A stimuli-responsive self-actuating 3D-printed material capable of performing complex timed functions and simple logical operations in response to multiple stimuli.
Mechanical systems with nonlinear properties are known to be highly sensitive to structural changes, particularly at geometric branch points. Such stimuli-responsive materials are useful for creating active materials with applications in microfluidics, medical devices, and robotics. However, available systems exhibit variable functionality due to high sensitivity to stimuli and low controllability of structural changes. Current technologies require rigid electronics, wires, control systems, or human intervention for proper function, which limits their use in many environments.

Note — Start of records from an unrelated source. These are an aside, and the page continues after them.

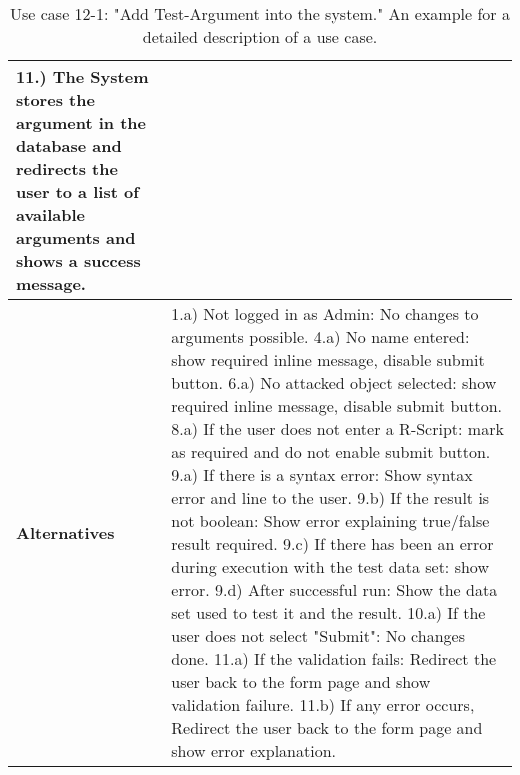 \begin{table}[h]
{\begin{tabular}{|p{1.5cm} p{11.5cm}|}
				11.) The System stores the argument in the database and redirects the user to a list of available arguments and shows a success message.
			\\
			\hline
				\textbf{Alternatives} & 
								1.a) Not logged in as Admin: No changes to arguments possible.
					\newline	4.a) No name entered: show required inline message, disable submit button.
					\newline	6.a) No attacked object selected: show required inline message, disable submit button.
					\newline	8.a) If the user does not enter a R-Script: mark as required and do not enable submit button.
					\newline	9.a) If there is a syntax error: Show syntax error and line to the user.
					\newline	9.b) If the result is not boolean: Show error explaining true/false result required.
					\newline	9.c) If there has been an error during execution with the test data set: show error.
					\newline	9.d) After successful run: Show the data set used to test it and the result.
					\newline	10.a) If the user does not select "Submit": No changes done.
					\newline	11.a) If the validation fails: Redirect the user back to the form page and show validation failure.
					\newline	11.b) If any error occurs,  Redirect the user back to the form page and show error explanation.
								\\
			\hline
	
	\end{tabular}
	}

	\caption{Use case 12-1: "Add Test-Argument into the system." An example for a detailed description of a use case.	\label{uc:121}}
\end{table}
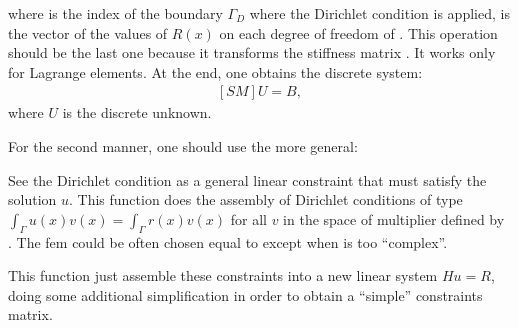 \documentclass[a4paper,11pt,english]{sphinxmanual}
\begin{document}
\begin{sphinxVerbatim}[commandchars=\\\{\}]
    
\end{sphinxVerbatim}

where  is the index of the boundary \(\Gamma_D\) where the Dirichlet
condition is applied,  is the vector of the values of \(R(x)\) on each
degree of freedom of . This operation should be the last one because it
transforms the stiffness matrix . It works only for Lagrange elements. At
the end, one obtains the discrete system:
\begin{equation*}
\begin{split}[SM] U = B,\end{split}
\end{equation*}
where \(U\) is the discrete unknown.

For the second manner, one should use the more general:

\begin{sphinxVerbatim}[commandchars=\\\{\}]
    
                                    
\end{sphinxVerbatim}

See the Dirichlet condition as a general linear constraint that must satisfy the
solution \(u\). This function does the assembly of Dirichlet conditions of
type \(\int_{\Gamma} u(x)v(x) = \int_{\Gamma}r(x)v(x)\) for all \(v\) in
the space of multiplier defined by . The fem  could be often
chosen equal to  except when  is too “complex”.

This function just assemble these constraints into a new linear system \(H
u=R\), doing some additional simplification in order to obtain a “simple”
constraints matrix.
\end{document}

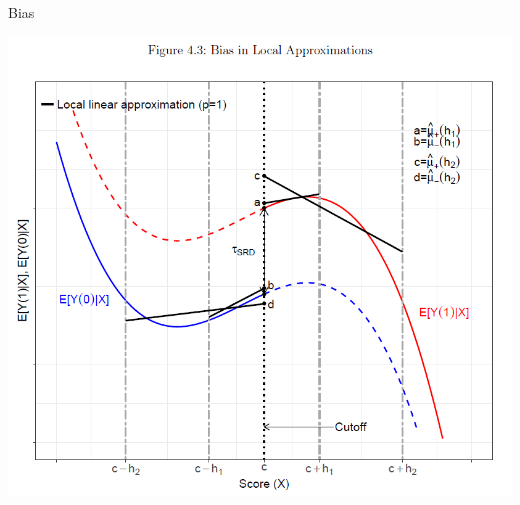 \begin{frame}{Bias}
  \begin{center}
  \includegraphics[height=0.8\textheight]{./resources/CatteneoBias}
  \end{center}
\end{frame}

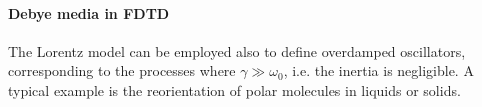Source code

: 
\paragraph{Debye media in FDTD} \label{fdtd_debye} %
The Lorentz model can be employed also to define overdamped oscillators, corresponding to the processes where  $\gamma \gg \omega_0$, i.e. the inertia is negligible.
A typical example is the  reorientation of polar molecules in liquids or solids. 

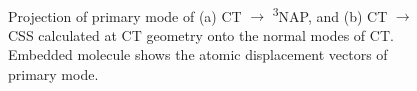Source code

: \begin{figure}[!h]
\\
\caption{
Projection of primary mode of (a) CT $\rightarrow$ \textsuperscript{3}NAP, and (b) CT $\rightarrow$ CSS calculated at CT geometry onto the normal modes of CT. Embedded molecule shows the atomic displacement vectors of primary mode.
}\label{projT3}
\end{figure}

The technology is a stimuli-responsive anisotropic composite material that autonomously and reversibly changes structure upon contact with a defined trigger. The actuation is driven by the release of internal stresses accumulated due to the response of the anisotropic material to the external stimuli. The functionality of the material is coupled with Finite Element Analysis calculations to determine the optimal geometry for desired functions. The result is a self-powered device capable of performing simple logical operations and precisely timed resettable movements and is scalable from microscopic to building-size scales.
- Combined structural and functional control over the material
- The structure-material combination is a sensor, actuator, and device all in one
- No need for external power or control systems
- Autonomously and reversibly changes structure
- Optimizable geometry for particular tasks.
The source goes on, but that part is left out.